Check each line of the data below for the word "usage". How many lines have it? Answer with the number alone.

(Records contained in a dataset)
———
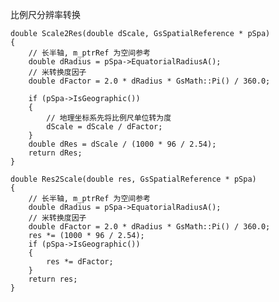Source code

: ﻿比例尺分辨率转换

	double Scale2Res(double dScale, GsSpatialReference * pSpa)
	{
		// 长半轴, m_ptrRef 为空间参考
		double dRadius = pSpa->EquatorialRadiusA();
		// 米转换度因子
		double dFactor = 2.0 * dRadius * GsMath::Pi() / 360.0;
	
		if (pSpa->IsGeographic())
		{
			// 地理坐标系先将比例尺单位转为度
			dScale = dScale / dFactor;
		}
		double dRes = dScale / (1000 * 96 / 2.54);
		return dRes; 
	}
	
	double Res2Scale(double res, GsSpatialReference * pSpa)
	{
		// 长半轴, m_ptrRef 为空间参考
		double dRadius = pSpa->EquatorialRadiusA();
		// 米转换度因子
		double dFactor = 2.0 * dRadius * GsMath::Pi() / 360.0;
		res *= (1000 * 96 / 2.54);
		if (pSpa->IsGeographic())
		{
			res *= dFactor;
		}
		return res;
	}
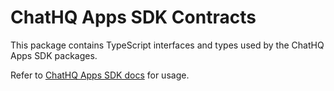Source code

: # ChatHQ Apps SDK Contracts

This package contains TypeScript interfaces and types  used by the ChatHQ Apps SDK packages.

Refer to [ChatHQ Apps SDK docs] for usage.

[ChatHQ Apps SDK docs]: https://chathqio.github.io/app-sdk-node
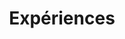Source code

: ---
widget: featurette # As of v5.8-dev, 'featurette' is renamed 'features'
headless: true  # This file represents a page section.

# Put Your Section Options Here (title, background, etc.) ...
title: Expériences
subtitle:
weight: 55 # The position of section on page

# Showcase personal skills or business features.
# Add/remove as many `feature` blocks below as you like.
# For available icons, see: https://wowchemy.com/docs/page-builder/#icons
feature:
  - icon: headphones
    icon_pack: fas
    name: Son spatialisé
    description: 80%
  - icon: microphone
    icon_pack: fas
    name: Enregistrement et mixage
    description: 100%
  - icon: code
    icon_pack: fas
    name: Programmation audio
    description: 10%
---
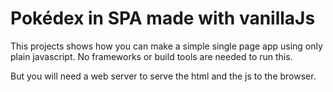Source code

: # Pokédex in SPA made with vanillaJs

This projects shows how you can make a simple single page app using only plain javascript.
No frameworks or build tools are needed to run this.

But you will need a web server to serve the html and the js to the browser.
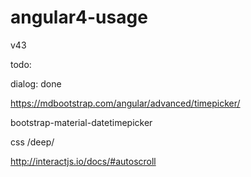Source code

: # angular4-usage

v43


todo:

dialog: done








<timepicker></timepicker>
https://mdbootstrap.com/angular/advanced/timepicker/

bootstrap-material-datetimepicker

css /deep/

http://interactjs.io/docs/#autoscroll
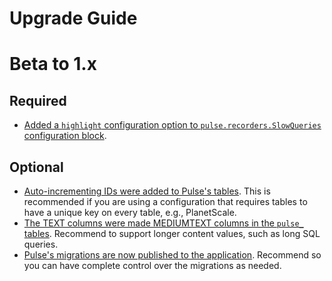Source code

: # Upgrade Guide

# Beta to 1.x

## Required

- [Added a `highlight` configuration option to `pulse.recorders.SlowQueries` configuration block](https://github.com/laravel/pulse/pull/172).

## Optional

- [Auto-incrementing IDs were added to Pulse's tables](https://github.com/laravel/pulse/pull/142). This is recommended if you are using a configuration that requires tables to have a unique key on every table, e.g., PlanetScale.
- [The TEXT columns were made MEDIUMTEXT columns in the `pulse_` tables](https://github.com/laravel/pulse/pull/185). Recommend to support longer content values, such as long SQL queries.
- [Pulse's migrations are now published to the application](https://github.com/laravel/pulse/pull/81). Recommend so you can have complete control over the migrations as needed.
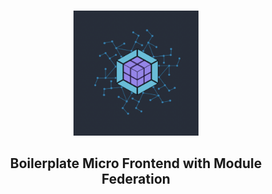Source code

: <br />
<p align="center">
  <img src="assets/images/module-federation.png" alt="module federation" width="200" height="200">
  <h2 align="center">Boilerplate Micro Frontend with Module Federation</h2>
</p>
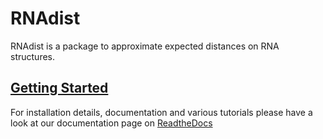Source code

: # RNAdist

RNAdist is a package to approximate expected distances on RNA
structures.

## [Getting Started](https://rnadist.readthedocs.io/en/stable/index.html)

For installation details, documentation and various tutorials please have a look at our documentation page on
[ReadtheDocs](https://rnadist.readthedocs.io/en/stable/index.html)

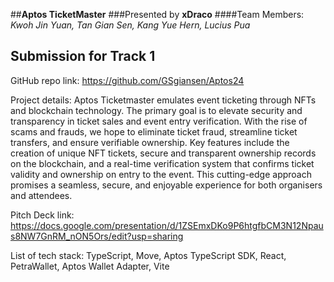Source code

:##**Aptos TicketMaster**
###Presented by **xDraco**
####Team Members: *Kwoh Jin Yuan, Tan Gian Sen, Kang Yue Hern, Lucius Pua*

## Submission for **Track 1**
GitHub repo link: 
https://github.com/GSgiansen/Aptos24

Project details:
Aptos Ticketmaster emulates event ticketing through NFTs and blockchain technology. The primary goal is to elevate security and transparency in ticket sales and event entry verification. With the rise of scams and frauds, we hope to eliminate ticket fraud, streamline ticket transfers, and ensure verifiable ownership. Key features include the creation of unique NFT tickets, secure and transparent ownership records on the blockchain, and a real-time verification system that confirms ticket validity and ownership on entry to the event. This cutting-edge approach promises a seamless, secure, and enjoyable experience for both organisers and attendees.

Pitch Deck link:
https://docs.google.com/presentation/d/1ZSEmxDKo9P6htgfbCM3N12Npaus8NW7GnRM_nON5Ors/edit?usp=sharing


List of tech stack:
TypeScript, Move, Aptos TypeScript SDK, React, PetraWallet, Aptos Wallet Adapter, Vite 

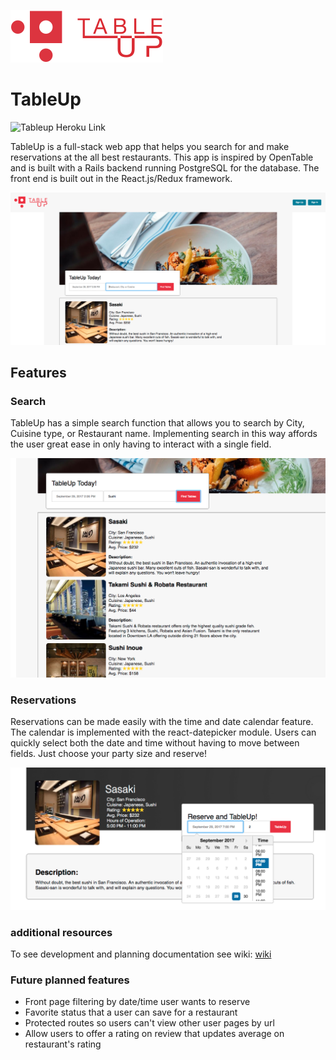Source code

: ![Logo](./app/assets/images/tableup_logo.png)

# TableUp
![Tableup Heroku Link](https://tableupfs.herokuapp.com/#/)

TableUp is a full-stack web app that helps you search for and make reservations at the all best restaurants. This app is inspired by OpenTable and is built with a Rails backend running PostgreSQL for the database. The front end is built out in the React.js/Redux framework.

![home](./app/assets/images/home.png)

## Features


### Search
TableUp has a simple search function that allows you to search by City, Cuisine type, or Restaurant name.
Implementing search in this way affords the user great ease in only having to interact with a single field.

![home](./app/assets/images/search.png)

### Reservations
Reservations can be made easily with the time and date calendar feature. The calendar is implemented with the react-datepicker module. Users can quickly select both the date and time without having to move between fields. Just choose your party size and reserve!

![Calendar](./app/assets/images/reserve_calendar.png)


### additional resources
To see development and planning documentation 
see wiki: [wiki](https://github.com/ryan-mapa/tableup/wiki)

### Future planned features
+ Front page filtering by date/time user wants to reserve
+ Favorite status that a user can save for a restaurant
+ Protected routes so users can't view other user pages by url
+ Allow users to offer a rating on review that updates average on restaurant's rating
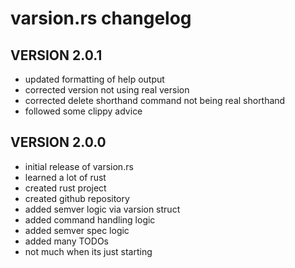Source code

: # varsion.rs changelog

## VERSION 2.0.1

- updated formatting of help output
- corrected version not using real version
- corrected delete shorthand command not being real shorthand
- followed some clippy advice

## VERSION 2.0.0

- initial release of varsion.rs
- learned a lot of rust
- created rust project
- created github repository
- added semver logic via varsion struct
- added command handling logic
- added semver spec logic
- added many TODOs
- not much when its just starting
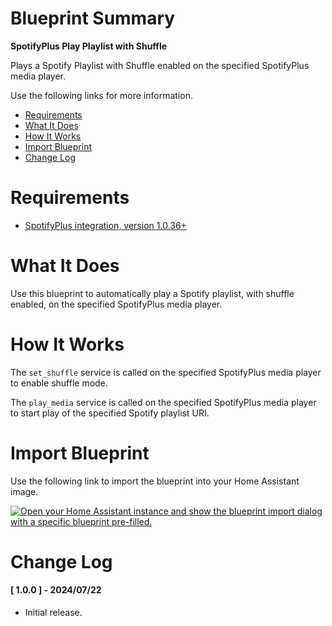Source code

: # Blueprint Summary

__SpotifyPlus Play Playlist with Shuffle__

Plays a Spotify Playlist with Shuffle enabled on the specified SpotifyPlus media player.

Use the following links for more information.
* [Requirements](#requirements)
* [What It Does](#what-does-it-do)
* [How It Works](#how-it-works)
* [Import Blueprint](#import-blueprint)
* [Change Log](#change-log)


# Requirements
* [SpotifyPlus integration, version 1.0.36+](https://github.com/thlucas1/homeassistantcomponent_spotifyplus/wiki)


# What It Does

Use this blueprint to automatically play a Spotify playlist, with shuffle enabled, on the specified SpotifyPlus media player.

# How It Works

The `set_shuffle` service is called on the specified SpotifyPlus media player to enable shuffle mode.

The `play_media` service is called on the specified SpotifyPlus media player to start play of the specified Spotify playlist URI.

# Import Blueprint

Use the following link to import the blueprint into your Home Assistant image.

<a href="https://my.home-assistant.io/redirect/blueprint_import/?blueprint_url=https%3A%2F%2Fgithub.com%2Fthlucas1%2Fhomeassistant_blueprints%2Fblob%2Fmaster%spotifyplus%play_playlist_with_shuffle.yaml"><img src="https://my.home-assistant.io/badges/blueprint_import.svg" alt="Open your Home Assistant instance and show the blueprint import dialog with a specific blueprint pre-filled." width="" height="" loading="lazy"></a>

# Change Log

#### [ 1.0.0 ] - 2024/07/22

  * Initial release.
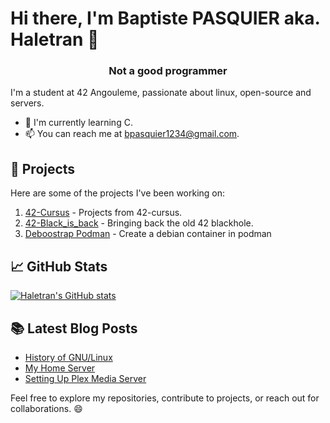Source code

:# Hi there, I'm Baptiste PASQUIER aka. Haletran 👋
<h3 align='center'> Not a good programmer </h3>

I'm a student at 42 Angouleme, passionate about linux, open-source and servers.

- 🌱 I'm currently learning C.
- 📫 You can reach me at <a href="mailto:bpasquier1234@gmail.com">bpasquier1234@gmail.com</a>.

## 🚀 Projects

Here are some of the projects I've been working on:

1. [42-Cursus](https://github.com/Haletran/42-Cursus) - Projects from 42-cursus.
2. [42-Black_is_back](https://github.com/Haletran/42-Blackholeisback) - Bringing back the old 42 blackhole.
3. [Deboostrap Podman](https://github.com/Haletran/Deboostrap-Podman) - Create a debian container in podman

## 📈 GitHub Stats

[![Haletran's GitHub stats](https://github-readme-stats.vercel.app/api?username=Haletran)](https://github.com/Haletran/github-readme-stats)

## 📚 Latest Blog Posts

- [History of GNU/Linux](https://baptistepasquier.xyz/articles/article1/)
- [My Home Server](https://baptistepasquier.xyz/articles/article4/)
- [Setting Up Plex Media Server](https://baptistepasquier.xyz/guides/guide4/)

Feel free to explore my repositories, contribute to projects, or reach out for collaborations. 😄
———
▶ _Response to this exercise_
2